In my view, it is unnecessary to discuss the formidable and, most likely, insurmountable hurdles that such a ground of appeal would face.  They include that (a) the Human Rights Act 2019 expressly provides that it applies to all “Acts”, but the word “Act” is defined in the Acts Interpretation Act 1954 as limited to an act of the Queensland Parliament, whereas the orders of 9 December 2019 were made under the provisions of the Crimes Act 1914 (Cth), an Act of the Commonwealth Parliament; (b) the Human Rights Act 2019 expressly provides that it does not affect proceedings commenced or concluded before the commencement on 1 January 2020; (c) the power of the Supreme Court, where a question of interpretation of a statutory provision in accordance with the Human Rights Act 2019 arises, is limited to a declaration of invalidity, but does not in any way affect the validity of a statutory provision for which the declaration is made; and (d) if s 34, as a law of the State, purported to operate inconsistently with the sentencing provisions of the Crimes Act 1914 under which the orders of 9 December 2019 were made, as a law of the Commonwealth, a question would arise under s 109 of the Constitution.  It is enough to say that the applicant’s prospects of success are so minimal that an extension of time is not warranted.

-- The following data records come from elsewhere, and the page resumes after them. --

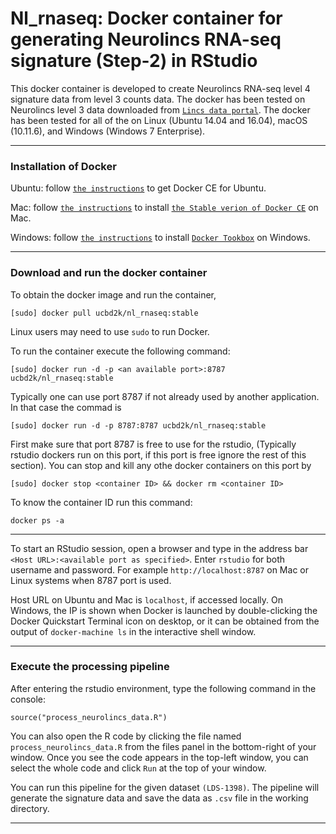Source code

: # Nl_rnaseq: Docker container for generating Neurolincs RNA-seq signature (Step-2) in RStudio

This docker container is developed to create Neurolincs RNA-seq level 4 signature data from level 3 counts data. The docker has been tested on Neurolincs level 3 data downloaded from [`Lincs data portal`](http://lincsportal.ccs.miami.edu/datasets/#/view/LDS-1398).
The docker has been tested for all of the on Linux (Ubuntu 14.04 and 16.04), macOS (10.11.6), and Windows (Windows 7 Enterprise). 

---
### Installation of Docker

Ubuntu: follow [`the instructions`](https://docs.docker.com/engine/installation/linux/docker-ce/ubuntu/) to get Docker CE for Ubuntu.


Mac: follow [`the instructions`](https://store.docker.com/editions/community/docker-ce-desktop-mac) to install [`the Stable verion of Docker CE`](https://download.docker.com/mac/stable/Docker.dmg) on Mac.

Windows: follow [`the instructions`](https://docs.docker.com/toolbox/toolbox_install_windows/) to install [`Docker Tookbox`](https://download.docker.com/win/stable/DockerToolbox.exe) on Windows.

---
### Download and run the docker container
To obtain the docker image and run the container,
```
[sudo] docker pull ucbd2k/nl_rnaseq:stable
```
Linux users may need to use `sudo` to run Docker.

To run the container execute the following command:

```
[sudo] docker run -d -p <an available port>:8787 ucbd2k/nl_rnaseq:stable
```
Typically one can use port 8787 if not already used by another application. In that case the commad is

```
[sudo] docker run -d -p 8787:8787 ucbd2k/nl_rnaseq:stable
```


First make sure that port 8787 is free to use for the rstudio, (Typically rstudio dockers run on this port, if this port is free ignore the rest of this section). You can stop and kill any othe docker containers on this port by

```
[sudo] docker stop <container ID> && docker rm <container ID>
```
To know the container ID run this command:
```
docker ps -a
```
---

To start an RStudio session, open a browser and type in the address bar ``<Host URL>:<available port as specified>``. Enter `rstudio` for both username and password. For example `http://localhost:8787` on Mac or Linux systems when 8787 port is used.

Host URL on Ubuntu and Mac is `localhost`, if accessed locally. On Windows, the IP is shown when Docker is launched by double-clicking the Docker Quickstart Terminal icon on desktop, or it can be obtained from the output of `docker-machine ls` in the interactive shell window.

---
### Execute the processing pipeline

After entering the rstudio environment, type the following command in the console:

``` 
source("process_neurolincs_data.R")
```

You can also open the R code by clicking the file named `process_neurolincs_data.R` from the files panel in the bottom-right of your window. 
Once you see the code appears in the top-left window, you can select the whole code and click `Run` at the top of your window.

You can run this pipeline for the given dataset `(LDS-1398)`. The pipeline will generate the signature data and save the data as `.csv` file in the working directory. 

---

Second, the circumstances in which this application are brought include that the applicant has already served the period of imprisonment under the orders made on 9 December 2019.  This is not a case where the grant of leave to appeal and eventual success on the appeal would affect a period of imprisonment which the applicant is serving.  In those circumstances, in my view, the application for leave to extend time should be dismissed.

MORRISON JA:  I agree.

MULLINS JA:  I agree.

MORRISON JA:  The order of the Court is that the application for leave to extend time is dismissed.  Thank you.